"That is our experience certainly," said Ferdinand.

"I hate change!" the old man continued, his eyes on the old church, the old timbered house--for only the gateway tower at Coton is of stone--the old yew trees in the churchyard. "I do not believe in it, and, what is more, I will not have it. As my fathers have worshiped, so will I, though it cost me every rood of land! A fig for the Order in Council!"

"If you really will not change with the younger generations----"

"I will not!" replied the old knight sharply. "There is an end of it!"

To-day the Reformed Church in England has seen many an anniversary, and grown stronger with each year; and we can afford to laugh at Sir Anthony's arguments. We know better than he did, for the proof of the pudding is in the eating. But in him and his fellows, who had only the knowledge of their own day, such arguments were natural enough. All time, all experience, all history and custom and habit, as known to them, were on their side. Only it was once again to be the battle of David and the Giant of Gath.

Sir Anthony had said, "There is an end of it!" But his companion, as he presently strolled up to the house with a smile on his saturnine face, well knew that this was only the beginning of it. This was Friday.

On the Sunday, a rumor of the order having gone abroad, a larger congregation than usual streamed across the Chase to church, prepared to hear some new thing. They were disappointed. Sir Anthony stalked in as of old, through the double ranks of people waiting at the door to receive him; and after him Ferdinand and his wife, and Petronilla and Baldwin, and every servant from the house save a cook or two and the porter. The church was full. Seldom had such a congregation been seen in it. But all passed as of old. Father Carey's hand shook, indeed, and his voice quavered; but he went through the ceremony of the mass, and all was done in Latin. A little change would have been pleasant, some thought. But no one in this country place on the borders of the forest held very strong views. No bishop had come heretic-hunting to Coton End. No abbey existed to excite dislike by its extravagance or by its license or by the swarm of ragged idlers it supported.
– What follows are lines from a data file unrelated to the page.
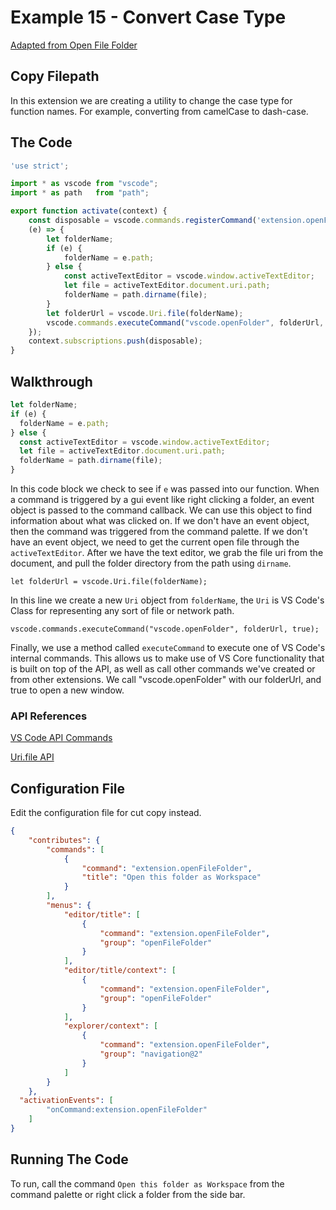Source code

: # Example 15 - Convert Case Type

[Adapted from Open File Folder](https://github.com/dxcweb/string-convert)

## Copy Filepath

In this extension we are creating a utility to change the case type for
function names. For example, converting from camelCase to dash-case.

## The Code

```typescript
'use strict';

import * as vscode from "vscode";
import * as path   from "path";

export function activate(context) {
    const disposable = vscode.commands.registerCommand('extension.openFileFolder',
    (e) => {
        let folderName;
        if (e) {
            folderName = e.path;
        } else {
            const activeTextEditor = vscode.window.activeTextEditor;
            let file = activeTextEditor.document.uri.path;
            folderName = path.dirname(file);
        }
        let folderUrl = vscode.Uri.file(folderName);
        vscode.commands.executeCommand("vscode.openFolder", folderUrl, true);
    });
    context.subscriptions.push(disposable);
}
```

## Walkthrough

```typescript
let folderName;
if (e) {
  folderName = e.path;
} else {
  const activeTextEditor = vscode.window.activeTextEditor;
  let file = activeTextEditor.document.uri.path;
  folderName = path.dirname(file);
}
```

In this code block we check to see if `e` was passed into our function. When a
command is triggered by a gui event like right clicking a folder, an event
object is passed to the command callback. We can use this object to find
information about what was clicked on. If we don't have an event object,
then the command was triggered from the command palette. If we don't have an
event object, we need to get the current open file through the `activeTextEditor`.
After we have the text editor, we grab the file uri from the document, and pull
the folder directory from the path using `dirname`.

`let folderUrl = vscode.Uri.file(folderName);`

In this line we create a new `Uri` object from `folderName`, the `Uri` is VS
Code's Class for representing any sort of file or network path.

`vscode.commands.executeCommand("vscode.openFolder", folderUrl, true);`

Finally, we use a method called `executeCommand` to execute one of VS Code's
internal commands. This allows us to make use of VS Core functionality that is
built on top of the API, as well as call other commands we've created or from
other extensions. We call "vscode.openFolder" with our folderUrl, and true to
open a new window.

### API References

[VS Code API Commands](https://code.visualstudio.com/docs/extensionAPI/vscode-api-commands)

[Uri.file API](https://code.visualstudio.com/docs/extensionAPI/vscode-api#Uri.file)

## Configuration File

Edit the configuration file for cut copy instead.

```json
{
	"contributes": {
		"commands": [
			{
				"command": "extension.openFileFolder",
				"title": "Open this folder as Workspace"
			}
		],
		"menus": {
			"editor/title": [
				{
					"command": "extension.openFileFolder",
					"group": "openFileFolder"
				}
			],			
			"editor/title/context": [
				{
					"command": "extension.openFileFolder",
					"group": "openFileFolder"
				}
			],
			"explorer/context": [
				{
					"command": "extension.openFileFolder",
					"group": "navigation@2"
				}
			]
		}
	},
  "activationEvents": [
        "onCommand:extension.openFileFolder"
    ]
}
```

## Running The Code

To run, call the command `Open this folder as Workspace` from the command
palette or right click a folder from the side bar.
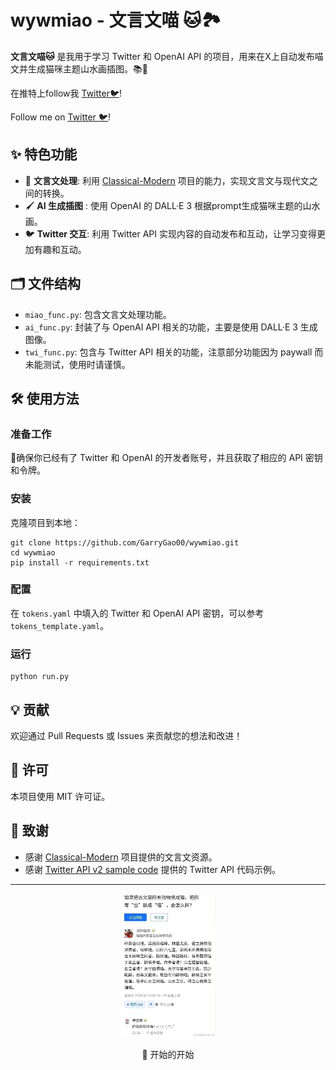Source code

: # wywmiao - 文言文喵 🐱🏞️

**文言文喵🐱** 是我用于学习 Twitter 和 OpenAI API 的项目，用来在X上自动发布喵文并生成猫咪主题山水画插图。📚🎨

在推特上follow我 [Twitter🐦](https://twitter.com/wywmiao)! 

Follow me on [Twitter 🐦](https://twitter.com/wywmiao)! 

## ✨ 特色功能 

- 📜 **文言文处理**: 利用 [Classical-Modern](https://github.com/NiuTrans/Classical-Modern.git) 项目的能力，实现文言文与现代文之间的转换。
- 🖌️ **AI 生成插图** : 使用 OpenAI 的 DALL·E 3 根据prompt生成猫咪主题的山水画。
- 🐦 **Twitter 交互**: 利用 Twitter API 实现内容的自动发布和互动，让学习变得更加有趣和互动。

## 🗂️ 文件结构 

- `miao_func.py`: 包含文言文处理功能。
- `ai_func.py`: 封装了与 OpenAI API 相关的功能，主要是使用 DALL·E 3 生成图像。
- `twi_func.py`: 包含与 Twitter API 相关的功能，注意部分功能因为 paywall 而未能测试，使用时请谨慎。

## 🛠️ 使用方法 

### 准备工作

🔑确保你已经有了 Twitter 和 OpenAI 的开发者账号，并且获取了相应的 API 密钥和令牌。

### 安装

克隆项目到本地：

```
git clone https://github.com/GarryGao00/wywmiao.git
cd wywmiao
pip install -r requirements.txt
```

### 配置

在 `tokens.yaml` 中填入的 Twitter 和 OpenAI API 密钥，可以参考 `tokens_template.yaml`。

### 运行

```
python run.py
```


## 💡 贡献 

欢迎通过 Pull Requests 或 Issues 来贡献您的想法和改进！

## 📄 许可 

本项目使用 MIT 许可证。

## 🙏 致谢 

- 感谢 [Classical-Modern](https://github.com/NiuTrans/Classical-Modern.git) 项目提供的文言文资源。
- 感谢 [Twitter API v2 sample code](https://github.com/twitterdev/Twitter-API-v2-sample-code.git) 提供的 Twitter API 代码示例。

---

<p align="center">
    <img width="30%" src="src/imgs/overview.png">
</p>

<p style="text-align: center;">🌟 开始的开始</p>
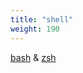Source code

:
 ```yaml
---
title: "shell"
weight: 190
---
```


[bash](https://www.gnu.org/software/bash/) & [zsh](https://www.zsh.org/)

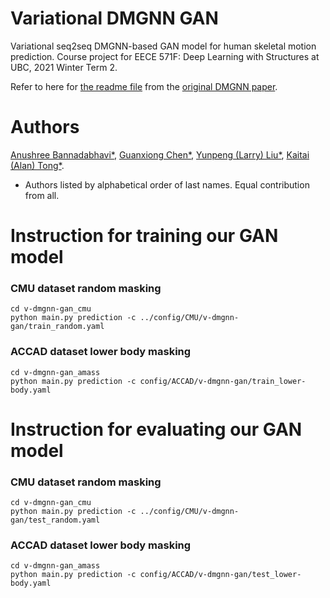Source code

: Variational DMGNN GAN
==============================

Variational seq2seq DMGNN-based GAN model for human skeletal motion prediction. Course project for EECE 571F: Deep Learning with Structures at UBC, 2021 Winter Term 2.

Refer to here for [the readme file](README_DMGNN.md) from the [original DMGNN paper](https://arxiv.org/abs/2003.08802).

# Authors
[Anushree Bannadabhavi*](https://www.linkedin.com/in/anushree-bannadabhavi-585435122/?originalSubdomain=ca), [Guanxiong Chen*](https://www.linkedin.com/in/guanxiongchen/), [Yunpeng (Larry) Liu*](https://www.linkedin.com/in/larry-liu-323b51126/), [Kaitai (Alan) Tong*](https://www.linkedin.com/in/alan-tong/).

* Authors listed by alphabetical order of last names. Equal contribution from all.

# Instruction for training our GAN model
### CMU dataset random masking
```
cd v-dmgnn-gan_cmu
python main.py prediction -c ../config/CMU/v-dmgnn-gan/train_random.yaml
```
### ACCAD dataset lower body masking
```
cd v-dmgnn-gan_amass
python main.py prediction -c config/ACCAD/v-dmgnn-gan/train_lower-body.yaml
```

# Instruction for evaluating our GAN model
### CMU dataset random masking
```
cd v-dmgnn-gan_cmu
python main.py prediction -c ../config/CMU/v-dmgnn-gan/test_random.yaml
```
### ACCAD dataset lower body masking
```
cd v-dmgnn-gan_amass
python main.py prediction -c config/ACCAD/v-dmgnn-gan/test_lower-body.yaml
```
Father Carey was the most harmless and kindest of men. The villagers did not care one way or the other. To them Sir Anthony was king. And if any one felt tempted to interfere, the old knight's face, as he gazed steadfastly at the brass effigy of a Cludde, who had fallen in Spain fighting against the Moors, warned the meddler to be silent.

And so on that Sunday all went well. But some one must have told tales, for early in the week there came a strong letter of remonstrance from the sheriff, who was an old friend of Sir Anthony, and of his own free will, I fancy, would have winked. But he was committed to the Protestants, and bound to stand or fall with them. The choleric knight sent back an answer by the same messenger. The sheriff replied, the knight rejoined--having his brother always at his elbow. The upshot of the correspondence was an announcement on the part of the sheriff that he should send his officers to the next service, to see that the queen's order was obeyed; and a reply on the part of Sir Anthony that he should as certainly put the men in the duck-pond. Some inkling of this state of things got abroad, and spread as a September fire flies through a wood; so that there was like to be such a congregation at the next service to witness the trial of strength, as would throw the last Sunday's gathering altogether into the shade.

It was clear at last that Sir Anthony himself did not think that here was the end of it. For on that Saturday afternoon he took a remarkable walk. He called Petronilla after dinner, and bade her get her hood and come with him. And the girl, who had seen so little of her father in the last month, and who, what with rumors and fears and surmises, was eating her heart out, obeyed him with joy. It was a fine frosty day near the close of December. Sir Anthony led the way over the plank-bridge which crossed the moat in the rear of the house, and tramped steadily through the home farm toward a hill called the Woodman's View, which marked the border of the forest. He did not talk, but neither was he sunk in reverie. As he entered each field he stood and scanned it, at times merely nodding, at times smiling, or again muttering a few words such as, "The three-acre piece! My father inclosed it!" or, "That is where Ferdinand killed the old mare!" or, "The best land for wheat on this side of the house!" The hill climbed, he stood a long time gazing over the landscape, eying first the fields and meadows which stretched away from his feet toward the house; the latter, as seen from this point, losing all its stateliness in the mass of stacks and ricks and barns and granaries which surrounded it. Then his eyes traveled farther in the same line to the broad expanse of woodland--Coton Chase--through which the road passed along a ridge as straight as an arrow. To the right were more fields, and here and there amid them a homestead with its smaller ring of stacks and barns. When he turned to the left, his eyes, passing over the shoulders of Barnt Hill and Mill Head Copse and Beacon Hill, all bulwarks of the forest, followed the streak of river as it wound away toward Stratford through luscious flood meadows, here growing wide, and there narrow, as the woodland advanced or retreated.

"It is all mine," he said, as much to himself as to the girl. "It is all Cludde land as far as you can see."